Don Porcella uses pipe cleaners, a careful three-month or longer process to create human-size sculptures. Here is a man beset by dragonflies, and another in a swirl of bees. Fully realized and vitally life-like — with certain over-sized anatomical features — these works are truly terrific, charming, original, and strange. It would be hard not to be utterly captivated by these sculptures, which have a vivid palette and are exuberantly playful. The artist’s choice of materials almost begs to be touched; the viewer has the sensation of experiencing the voluptuous velvety surface simply from taking the work in. With elements of folk and outsider art merged into a sophisticated style, Porcella says his work is inspired by nature and science fiction. His work also exposes American consumer culture, but his commentary is far from heavy-handed.
Dakota Noot has several large-scale works in the exhibition, including a decidedly pink cowboy and multi-headed horse, and a fuzzy-looking purple alien. Fresh and fun, the two pieces bookend the gallery. Noot says that his work is a code that intertwines his rural North Dakota background with his present as a California-based MFA student. According to Noot, “I draw from symbols of my rural background in North Dakota, twisting and collaging them into new forms…I want to translate the tension between North Dakota and California into my work.”

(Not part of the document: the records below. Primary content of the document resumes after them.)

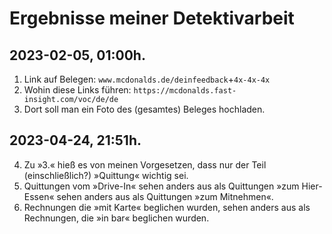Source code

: # Ergebnisse meiner Detektivarbeit
## 2023-02-05, 01:00h.
1. Link auf Belegen: `www.mcdonalds.de/deinfeedback`+`4x-4x-4x`
2. Wohin diese Links führen: `https://mcdonalds.fast-insight.com/voc/de/de`
3. Dort soll man ein Foto des (gesamtes) Beleges hochladen.

## 2023-04-24, 21:51h.
4. Zu »3.« hieß es von meinen Vorgesetzen, dass nur der Teil (einschließlich?) »Quittung« wichtig sei.
5. Quittungen vom »Drive-In« sehen anders aus als Quittungen »zum Hier-Essen« sehen anders aus als Quittungen »zum Mitnehmen«.
6. Rechnungen die »mit Karte« beglichen wurden, sehen anders aus als
   Rechnungen, die »in bar« beglichen wurden.

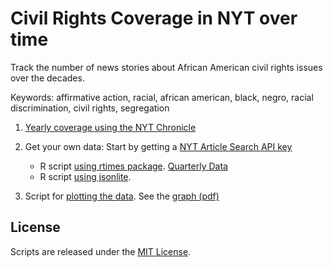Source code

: Civil Rights Coverage in NYT over time
=========================================

Track the number of news stories about African American civil rights issues over the decades.

Keywords: 
affirmative action, racial, african american, black, negro, racial discrimination, civil rights, segregation

1. [Yearly coverage using the NYT Chronicle](http://chronicle.nytlabs.com/?keyword=civil%20rights.black.african%20american.negro.racial.voting%20rights.racial%20descrimination.segregation.affirmative%20action.affirmative%20action.busing)

2. Get your own data: 
Start by getting a [NYT Article Search API key](http://developer.nytimes.com/apps/register)
    * R script [using rtimes package](using_rtimes.R). [Quarterly Data](nyt_rtimes.csv)
    * R script [using jsonlite](using_jsonlite.R).

3. Script for [plotting the data](plot.R). See the [graph (pdf)](nyt_aa.pdf)

License
------------

Scripts are released under the [MIT License](License.md).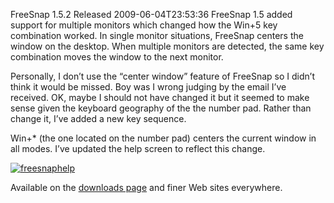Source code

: FreeSnap 1.5.2 Released
2009-06-04T23:53:36
FreeSnap 1.5 added support for multiple monitors which changed how the Win+5 key combination worked. In single monitor situations, FreeSnap centers the window on the desktop. When multiple monitors are detected, the same key combination moves the window to the next monitor.

Personally, I don’t use the “center window” feature of FreeSnap so I didn’t think it would be missed. Boy was I wrong judging by the email I’ve received. OK, maybe I should not have changed it but it seemed to make sense given the keyboard geography of the the number pad. Rather than change it, I’ve added a new key sequence.

Win+* (the one located on the number pad) centers the current window in all modes. I’ve updated the help screen to reflect this change.

[![freesnaphelp](/cdn/images/blog/FreeSnap1.5.2Released_1166C/freesnaphelp_thumb.png)](/cdn/images/blog/FreeSnap1.5.2Released_1166C/freesnaphelp.png)

Available on the [downloads page](/downloads) and finer Web sites everywhere.
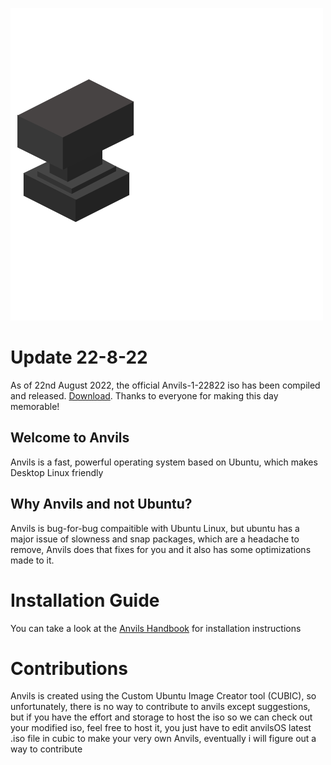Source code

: ![Anvils](https://github.com/iamshivayep/AnvilsProject/blob/gh-pages/LOGO.png)

# Update 22-8-22
As of 22nd August 2022, the official Anvils-1-22822 iso has been compiled and released. [Download](https://drive.google.com/file/d/1h4dGFStdDPw9bK0LDTdHA3NvN1DuuuI4/view?usp=sharing). Thanks to everyone for making this day memorable!

## Welcome to Anvils
Anvils is a fast, powerful operating system based on Ubuntu, which makes Desktop Linux friendly 

## Why Anvils and not Ubuntu?
Anvils is bug-for-bug compaitible with Ubuntu Linux, but ubuntu has a major issue of slowness and snap packages, which are a headache to remove, Anvils does that fixes for you and it also has some optimizations made to it.

# Installation Guide
You can take a look at the [Anvils Handbook](https://github.com/iamshivayep/AnvilsProject/wiki) for installation instructions

# Contributions
Anvils is created using the Custom Ubuntu Image Creator tool (CUBIC), so unfortunately, there is no way to contribute to anvils except suggestions, but if you have the effort and storage to host the iso so we can check out your modified iso, feel free to host it, you just have to edit anvilsOS latest .iso file in cubic to make your very own Anvils, eventually i will figure out a way to contribute
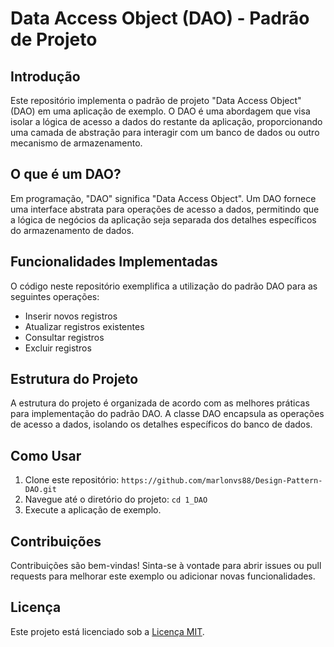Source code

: # Data Access Object (DAO) - Padrão de Projeto

## Introdução

Este repositório implementa o padrão de projeto "Data Access Object" (DAO) em uma aplicação de exemplo. 
O DAO é uma abordagem que visa isolar a lógica de acesso a dados do restante da aplicação, 
proporcionando uma camada de abstração para interagir com um banco de dados ou outro mecanismo de armazenamento.

## O que é um DAO?

Em programação, "DAO" significa "Data Access Object". Um DAO fornece uma interface abstrata para operações de acesso a dados, 
permitindo que a lógica de negócios da aplicação seja separada dos detalhes específicos do armazenamento de dados.

## Funcionalidades Implementadas

O código neste repositório exemplifica a utilização do padrão DAO para as seguintes operações:

- Inserir novos registros
- Atualizar registros existentes
- Consultar registros
- Excluir registros

## Estrutura do Projeto

A estrutura do projeto é organizada de acordo com as melhores práticas para implementação do padrão DAO. A classe DAO encapsula as operações de acesso a dados, 
isolando os detalhes específicos do banco de dados.

## Como Usar

1. Clone este repositório: `https://github.com/marlonvs88/Design-Pattern-DAO.git`
2. Navegue até o diretório do projeto: `cd 1_DAO`
3. Execute a aplicação de exemplo.

## Contribuições

Contribuições são bem-vindas! Sinta-se à vontade para abrir issues ou pull requests para melhorar este exemplo ou adicionar novas funcionalidades.

## Licença

Este projeto está licenciado sob a [Licença MIT](LICENSE).

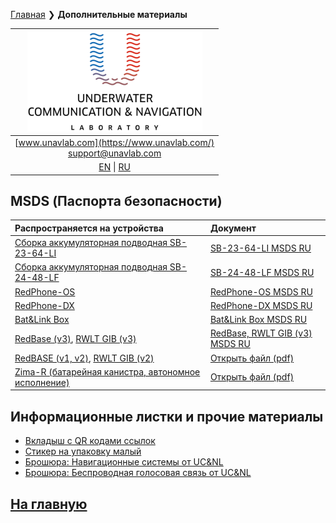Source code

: [Главная](/README_RU) ❯ **Дополнительные материалы**

| ![logo](/documentation/sm_logo.png) |
| :---: |
| [www.unavlab.com](https://www.unavlab.com/) <br/> [support@unavlab.com](mailto:support@unavlab.com) |
| [EN](misc_en.md) \| [RU](misc_ru.md) |

## MSDS (Паспорта безопасности)

| Распространяется на устройства | Документ |
| :--- | :--- |
| [Сборка аккумуляторная подводная SB-23-64-LI](/documentation/RU/Accessories/Sub_batteries_ru.md) | [SB-23-64-LI MSDS RU](/documentation/RU/Misc/SB_23_64_LI_MSDS_ru.md) |
| [Сборка аккумуляторная подводная SB-24-48-LF](/documentation/RU/Accessories/Sub_batteries_ru.md) | [SB-24-48-LF MSDS RU](/documentation/RU/Misc/SB_24_48_LF_MSDS_ru.md) |
| [RedPhone-OS](/documentation/RU/RedPhone/RedPhone_OS_Specification_ru.md) | [RedPhone-OS MSDS RU](/documentation/RU/Misc/RedPhone_OS_MSDS_ru.md) |
| [RedPhone-DX](/documentation/RU/RedPhone/RedPhone_DX_Specification_ru.md) | [RedPhone-DX MSDS RU](/documentation/RU/Misc/RedPhone_DX_MSDS_ru.md) |
| [Bat&Link Box](/documentation/RU/Zima/Bat_n_link_box_Specification_ru.md) | [Bat&Link Box MSDS RU](/documentation/RU/Misc/BatLinkBox_MSDS_ru.md) |
| [RedBase (v3)](), [RWLT GIB (v3)]() | [RedBase, RWLT GIB (v3) MSDS RU](/documentation/RU/Misc/RedBase_v3_LiFEPO4_msds_ru.md) |
| [RedBASE (v1, v2)](/documentation/RU/RedWAVE/RedBASE_Specification_ru.md), [RWLT GIB (v2)]() | [Открыть файл \(pdf\)](\documentation\msds_delta12v4_5ah.pdf) |
| [Zima-R (батарейная канистра, автономное исполнение)](/documentation/RU/Zima/Zima_R_Specification_ru.md) | [Открыть файл \(pdf\)](\documentation\material-safety-datasheet-nimh-batteries-ru-material-safety-datasheet.pdf) |


## Информационные листки и прочие материалы
* [Вкладыш с QR кодами ссылок](/documentation/RU/Misc/l2c.md)
* [Стикер на упаковку малый](/documentation/RU/Misc/package_sticker.md)
* [Брошюра: Навигационные системы от UC&NL](/documentation/RU/Misc/ucnl_nav_systems_brochure_ru.md)
* [Брошюра: Беспроводная голосовая связь от UC&NL](/documentation/RU/Misc/ucnl_wireless_voice_ru.md)

## [На главную](README_RU.md)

Tina Linville offers a number of clever smaller sculptures that seem like magical distillations of human and animal; costumed creatures that are both lively and alive. The salvaged materials she uses are transformed from discards into ingenious beings. While her works here are diminutive, Linville also creates large installations. Her fusion of the abstract with representational is thoughtful and absorbing. “What is ordinary becomes mysterious and out of undervalued parts comes an indelible whole,” she explains.
All in all, this is an exhibit that gives viewers the sensation of touching or being touched by works that are densely tactile and visually exciting.